Tuesday, December 15, 2015

Remember

December 15, 1990.

The day Donny died.

It was one of my first experiences with the sudden loss of someone close to me.  We were neighbors and friends.  We rode the same bus, and played together at each other's homes.  I was devastated by the sense of loss and the sheer emotion that poured out of me.  

That particular grief has lessened over the years.  Time softens the sadness, while still allowing the memories to remain.  I don't remember when I stopped asking why it happened.  I don't think any answer will suffice this side of Heaven.  Yet I can look back now and instead of wonder what might have been, I can appreciate what was.  My reminiscing isn't motivated by regret, rather, it is a strong reminder that even after so many years, my memories can be a gift.  

As I have more recently experienced the death of my niece, I know that it is a gift to have others share their memories of her.  This sharing can lessen the sting of the loss because it unites those left behind. These shared experiences are a gift given to those who grieve.  To me, it says that you recognize my loss, my suffering, and my sadness.  You give me the gift of remembering.  It doesn't really matter if you knew her or not, because when you honor her memory, you honor me.  

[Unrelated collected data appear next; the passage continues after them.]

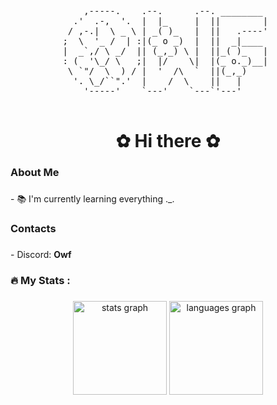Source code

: <div align="center">
<pre>
    ,-----.    .--.      .--. ________  
  .'  .-,  '.  |  |_     |  ||        | 
 / ,-.|  \ _ \ | _( )_   |  ||   .----' 
;  \  '_ /  | :|(_ o _)  |  ||  _|____  
|  _`,/ \ _/  || (_,_) \ |  ||_( )_   | 
: (  '\_/ \   ;|  |/    \|  |(_ o._)__| 
 \ `"/  \  ) / |  '  /\  `  ||(_,_)     
  '. \_/``".'  |    /  \    ||   |      
    '-----'    `---'    `---`'---'      
                                        
</pre>
</div>

###

<h1 align="center">✿ Hi there ✿</h1>

###

<h3 align="left">About Me</h3>

###

<p align="left">- 📚 I'm currently learning everything ._.</p>

###

<h3 align="left">Contacts</h3>

###

<p align="left">- Discord: <strong>Owf</strong></p>

###

<h3 align="left">🔥   My Stats :</h3>

###

<div align="center">
    <img src="https://github-readme-stats.vercel.app/api?username=owf2612&hide_title=false&hide_rank=false&show_icons=true&include_all_commits=true&count_private=true&disable_animations=false&theme=dracula&locale=en&hide_border=false" height="150" alt="stats graph"  />
  <img src="https://github-readme-stats.vercel.app/api/top-langs?username=owf2612&locale=en&hide_title=false&layout=compact&card_width=320&langs_count=5&theme=dracula&hide_border=false" height="150" alt="languages graph"  />
</div>

##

In my reflections, I was drawn to the passage in Matthew when Jesus welcomes into Heaven those who fed the hungry, welcomed the stranger, and visited the prisoner.  They ask,
"'Lord, when did we see you hungry and feed you, or thirsty and give you a drink?  When did we see you a stranger and welcome you, or naked and clothe you?  When did we see you ill or in prison, and visit you?'  And the king will say to them in reply, 'Amen, I say to you, whatever you did for one of these least brothers of mine, you did for me.'"  ~Matthew 25:37-40 
These two experiences, many years apart, emphasize the opportunity we have to comfort those who mourn.  Our response shouldn't be fake or condescending, but neither should we be afraid and say nothing.  I heard a quote that has stuck with me about the importance of sharing our lives.  "We need a witness to our lives.  Your life will not go unnoticed because I will notice it.  Your life will not go un-witnessed because I will be your witness."  I believe that remembering those who have died is a gift to those left behind.  Sharing my memories of Donny help reinforce that God created Donny for a purpose, and even if we feel that his life was too short, his life mattered.

I encourage you to reach out and share a memory or thought with someone who is grieving.  They will never forget their loved one, and your shared memory can reinforce the beauty of life.  "'Blessed are they who mourn, for they will be comforted.'" ~Matthew 5:4.